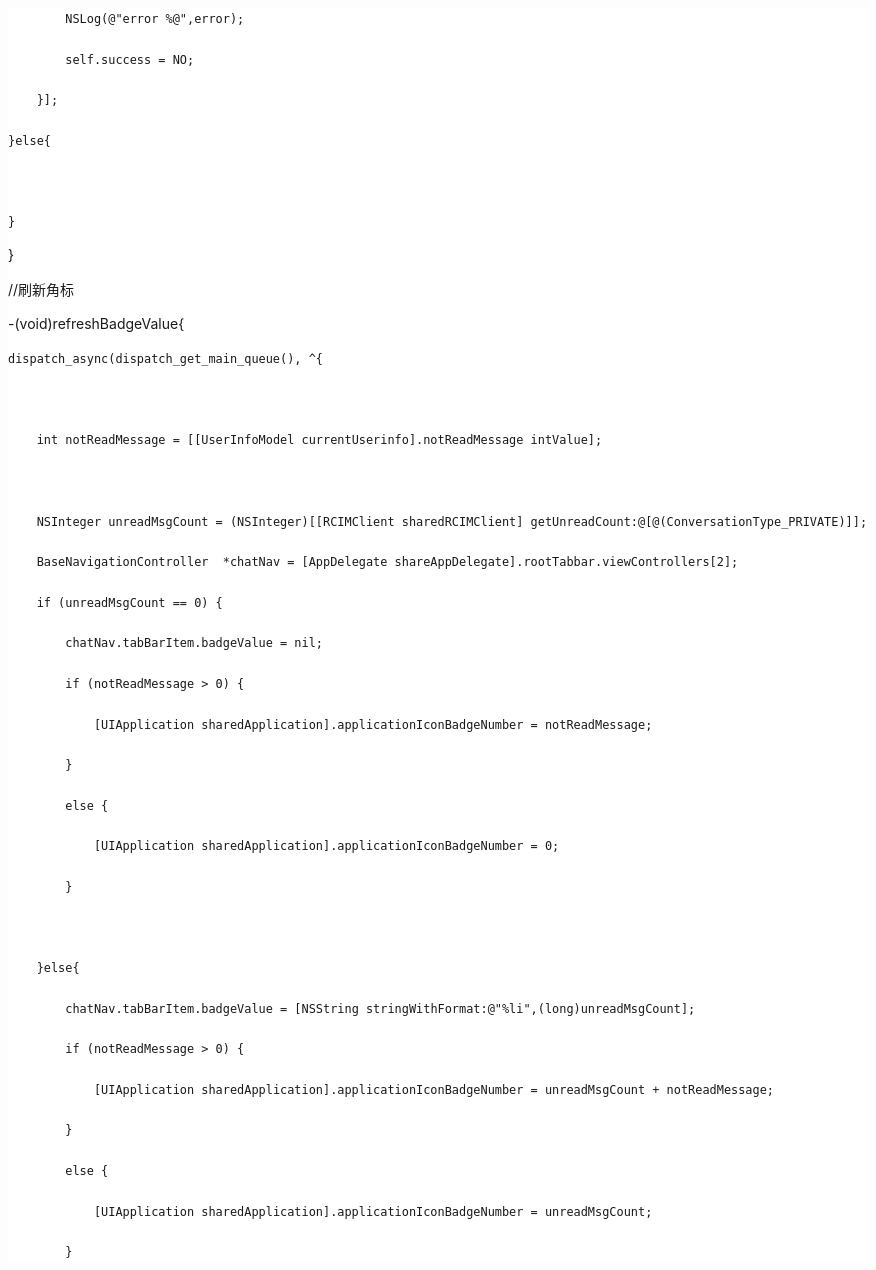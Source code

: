             NSLog(@"error %@",error);

            self.success = NO;

        }];

    }else{



    }

}

//刷新角标

-(void)refreshBadgeValue{

    

    dispatch_async(dispatch_get_main_queue(), ^{

        

        int notReadMessage = [[UserInfoModel currentUserinfo].notReadMessage intValue];

        

        NSInteger unreadMsgCount = (NSInteger)[[RCIMClient sharedRCIMClient] getUnreadCount:@[@(ConversationType_PRIVATE)]];

        BaseNavigationController  *chatNav = [AppDelegate shareAppDelegate].rootTabbar.viewControllers[2];

        if (unreadMsgCount == 0) {

            chatNav.tabBarItem.badgeValue = nil;

            if (notReadMessage > 0) {

                [UIApplication sharedApplication].applicationIconBadgeNumber = notReadMessage;

            }

            else {

                [UIApplication sharedApplication].applicationIconBadgeNumber = 0;

            }



        }else{

            chatNav.tabBarItem.badgeValue = [NSString stringWithFormat:@"%li",(long)unreadMsgCount];

            if (notReadMessage > 0) {

                [UIApplication sharedApplication].applicationIconBadgeNumber = unreadMsgCount + notReadMessage;

            }

            else {

                [UIApplication sharedApplication].applicationIconBadgeNumber = unreadMsgCount;

            }


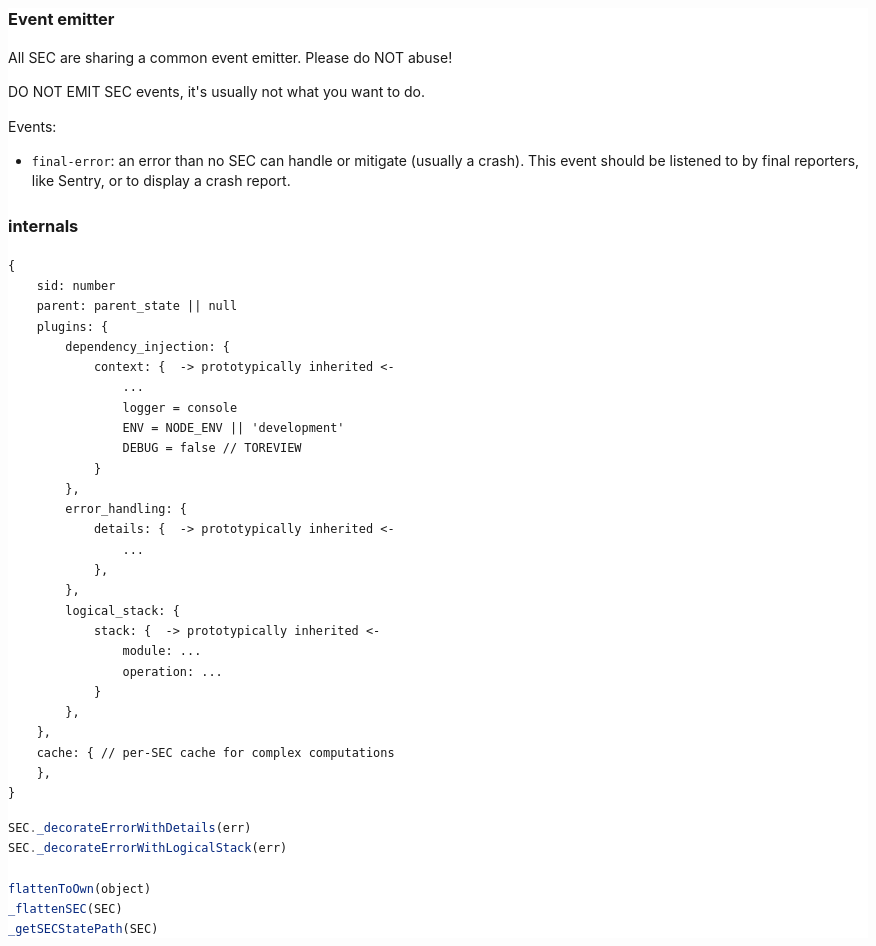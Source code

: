 
### Event emitter

All SEC are sharing a common event emitter. Please do NOT abuse!

DO NOT EMIT SEC events, it's usually not what you want to do.

Events:
- `final-error`: an error than no SEC can handle or mitigate (usually a crash).
  This event should be listened to by final reporters, like Sentry,
  or to display a crash report.



### internals

```
{
	sid: number
	parent: parent_state || null
	plugins: {
		dependency_injection: {
			context: {  -> prototypically inherited <-
				...
				logger = console
				ENV = NODE_ENV || 'development'
				DEBUG = false // TOREVIEW
			}
		},
		error_handling: {
			details: {  -> prototypically inherited <-
				...
			},
		},
		logical_stack: {
			stack: {  -> prototypically inherited <-
				module: ...
				operation: ...
			}
		},
	},
	cache: { // per-SEC cache for complex computations
	},
}

```

```js
SEC._decorateErrorWithDetails(err)
SEC._decorateErrorWithLogicalStack(err)

flattenToOwn(object)
_flattenSEC(SEC)
_getSECStatePath(SEC)
```
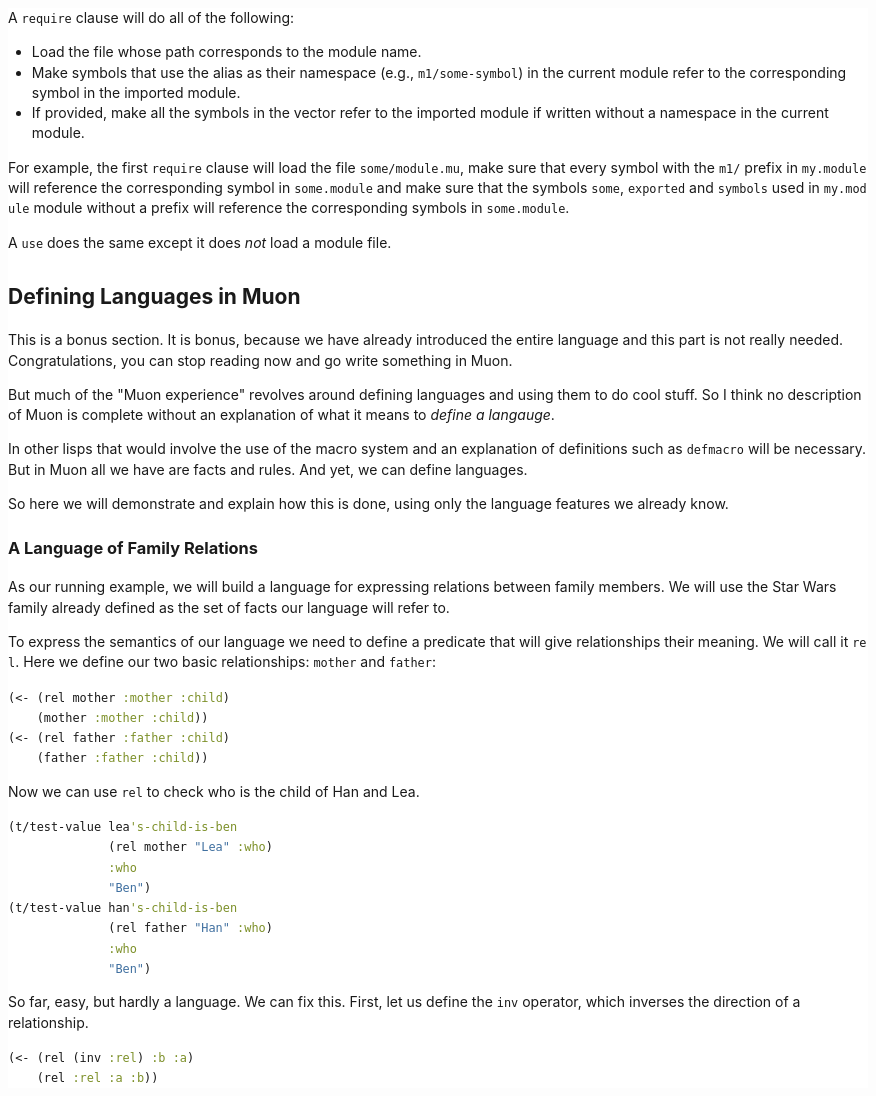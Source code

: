 A `require` clause will do all of the following:
* Load the file whose path corresponds to the module name.
* Make symbols that use the alias as their namespace (e.g., `m1/some-symbol`) in the current module refer to the corresponding symbol in the imported module.
* If provided, make all the symbols in the vector refer to the imported module if written without a namespace in the current module.

For example, the first `require` clause will load the file `some/module.mu`, make sure that every symbol with the `m1/` prefix in `my.module`
will reference the corresponding symbol in `some.module` and make sure that the symbols `some`, `exported` and `symbols` used in `my.module`
module without a prefix will reference the corresponding symbols in `some.module`.

A `use` does the same except it does _not_ load a module file.

## Defining Languages in Muon

This is a bonus section. It is bonus, because we have already introduced the entire language and this part is not really needed.
Congratulations, you can stop reading now and go write something in Muon.

But much of the "Muon experience" revolves around defining languages and using them to do cool stuff. So I think no description of Muon is complete
without an explanation of what it means to _define a langauge_.

In other lisps that would involve the use of the macro system and an explanation of definitions such as `defmacro` will be necessary.
But in Muon all we have are facts and rules. And yet, we can define languages.

So here we will demonstrate and explain how this is done, using only the language features we already know.

### A Language of Family Relations

As our running example, we will build a language for expressing relations between family members. We will use the Star Wars family already defined
as the set of facts our language will refer to.

To express the semantics of our language we need to define a predicate that will give relationships their meaning. We will call it `rel`.
Here we define our two basic relationships: `mother` and `father`:
```clojure
(<- (rel mother :mother :child)
    (mother :mother :child))
(<- (rel father :father :child)
    (father :father :child))

```
Now we can use `rel` to check who is the child of Han and Lea.
```clojure
(t/test-value lea's-child-is-ben
              (rel mother "Lea" :who)
              :who
              "Ben")
(t/test-value han's-child-is-ben
              (rel father "Han" :who)
              :who
              "Ben")

```
So far, easy, but hardly a language. We can fix this. First, let us define the `inv` operator, which inverses the direction of a relationship.
```clojure
(<- (rel (inv :rel) :b :a)
    (rel :rel :a :b))

```
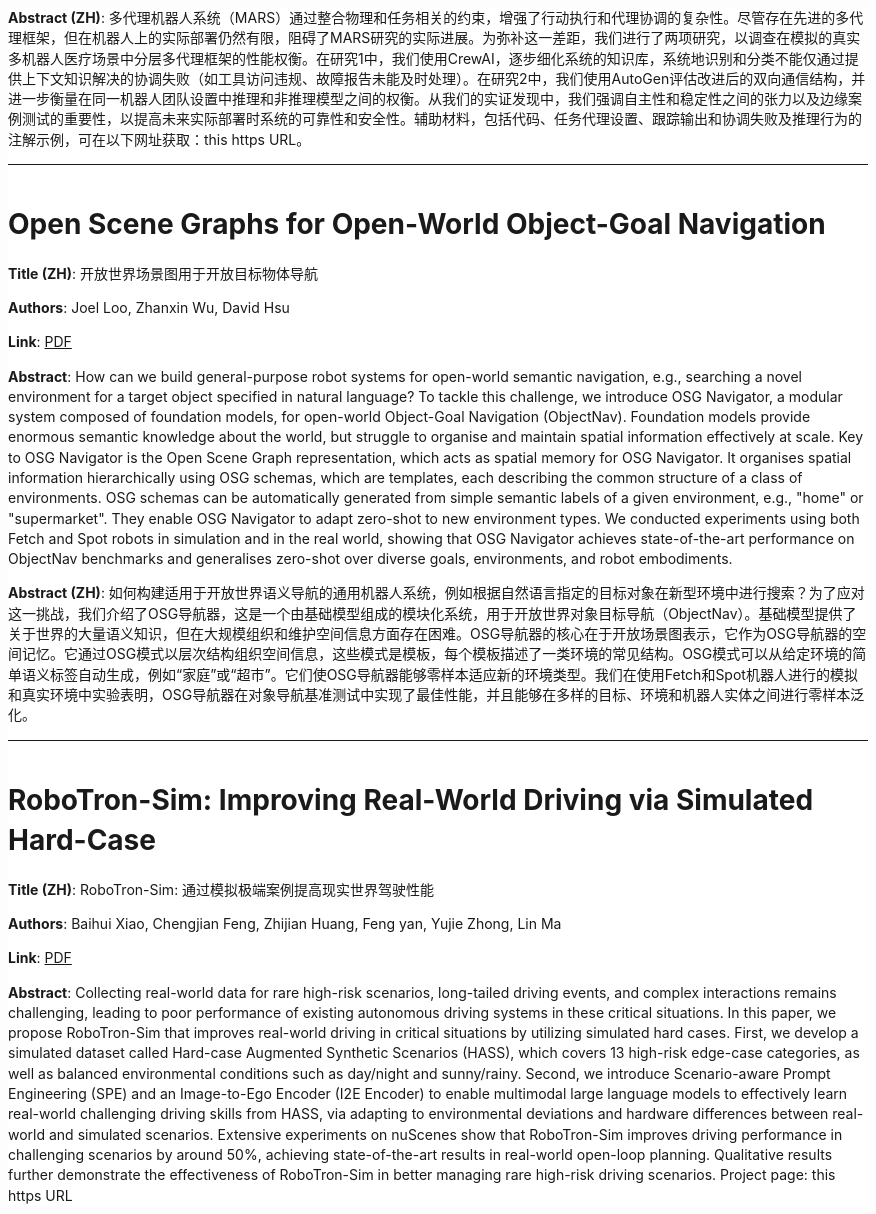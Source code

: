 **Abstract (ZH)**: 多代理机器人系统（MARS）通过整合物理和任务相关的约束，增强了行动执行和代理协调的复杂性。尽管存在先进的多代理框架，但在机器人上的实际部署仍然有限，阻碍了MARS研究的实际进展。为弥补这一差距，我们进行了两项研究，以调查在模拟的真实多机器人医疗场景中分层多代理框架的性能权衡。在研究1中，我们使用CrewAI，逐步细化系统的知识库，系统地识别和分类不能仅通过提供上下文知识解决的协调失败（如工具访问违规、故障报告未能及时处理）。在研究2中，我们使用AutoGen评估改进后的双向通信结构，并进一步衡量在同一机器人团队设置中推理和非推理模型之间的权衡。从我们的实证发现中，我们强调自主性和稳定性之间的张力以及边缘案例测试的重要性，以提高未来实际部署时系统的可靠性和安全性。辅助材料，包括代码、任务代理设置、跟踪输出和协调失败及推理行为的注解示例，可在以下网址获取：this https URL。 

---
# Open Scene Graphs for Open-World Object-Goal Navigation 

**Title (ZH)**: 开放世界场景图用于开放目标物体导航 

**Authors**: Joel Loo, Zhanxin Wu, David Hsu  

**Link**: [PDF](https://arxiv.org/pdf/2508.04678)  

**Abstract**: How can we build general-purpose robot systems for open-world semantic navigation, e.g., searching a novel environment for a target object specified in natural language? To tackle this challenge, we introduce OSG Navigator, a modular system composed of foundation models, for open-world Object-Goal Navigation (ObjectNav). Foundation models provide enormous semantic knowledge about the world, but struggle to organise and maintain spatial information effectively at scale. Key to OSG Navigator is the Open Scene Graph representation, which acts as spatial memory for OSG Navigator. It organises spatial information hierarchically using OSG schemas, which are templates, each describing the common structure of a class of environments. OSG schemas can be automatically generated from simple semantic labels of a given environment, e.g., "home" or "supermarket". They enable OSG Navigator to adapt zero-shot to new environment types. We conducted experiments using both Fetch and Spot robots in simulation and in the real world, showing that OSG Navigator achieves state-of-the-art performance on ObjectNav benchmarks and generalises zero-shot over diverse goals, environments, and robot embodiments. 

**Abstract (ZH)**: 如何构建适用于开放世界语义导航的通用机器人系统，例如根据自然语言指定的目标对象在新型环境中进行搜索？为了应对这一挑战，我们介绍了OSG导航器，这是一个由基础模型组成的模块化系统，用于开放世界对象目标导航（ObjectNav）。基础模型提供了关于世界的大量语义知识，但在大规模组织和维护空间信息方面存在困难。OSG导航器的核心在于开放场景图表示，它作为OSG导航器的空间记忆。它通过OSG模式以层次结构组织空间信息，这些模式是模板，每个模板描述了一类环境的常见结构。OSG模式可以从给定环境的简单语义标签自动生成，例如“家庭”或“超市”。它们使OSG导航器能够零样本适应新的环境类型。我们在使用Fetch和Spot机器人进行的模拟和真实环境中实验表明，OSG导航器在对象导航基准测试中实现了最佳性能，并且能够在多样的目标、环境和机器人实体之间进行零样本泛化。 

---
# RoboTron-Sim: Improving Real-World Driving via Simulated Hard-Case 

**Title (ZH)**: RoboTron-Sim: 通过模拟极端案例提高现实世界驾驶性能 

**Authors**: Baihui Xiao, Chengjian Feng, Zhijian Huang, Feng yan, Yujie Zhong, Lin Ma  

**Link**: [PDF](https://arxiv.org/pdf/2508.04642)  

**Abstract**: Collecting real-world data for rare high-risk scenarios, long-tailed driving events, and complex interactions remains challenging, leading to poor performance of existing autonomous driving systems in these critical situations. In this paper, we propose RoboTron-Sim that improves real-world driving in critical situations by utilizing simulated hard cases. First, we develop a simulated dataset called Hard-case Augmented Synthetic Scenarios (HASS), which covers 13 high-risk edge-case categories, as well as balanced environmental conditions such as day/night and sunny/rainy. Second, we introduce Scenario-aware Prompt Engineering (SPE) and an Image-to-Ego Encoder (I2E Encoder) to enable multimodal large language models to effectively learn real-world challenging driving skills from HASS, via adapting to environmental deviations and hardware differences between real-world and simulated scenarios. Extensive experiments on nuScenes show that RoboTron-Sim improves driving performance in challenging scenarios by around 50%, achieving state-of-the-art results in real-world open-loop planning. Qualitative results further demonstrate the effectiveness of RoboTron-Sim in better managing rare high-risk driving scenarios. Project page: this https URL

Work task: Search the data for "UIApplication". Copy each line that has it.

Task output:
                [UIApplication sharedApplication].applicationIconBadgeNumber = notReadMessage;
                [UIApplication sharedApplication].applicationIconBadgeNumber = 0;
                [UIApplication sharedApplication].applicationIconBadgeNumber = unreadMsgCount + notReadMessage;
                [UIApplication sharedApplication].applicationIconBadgeNumber = unreadMsgCount;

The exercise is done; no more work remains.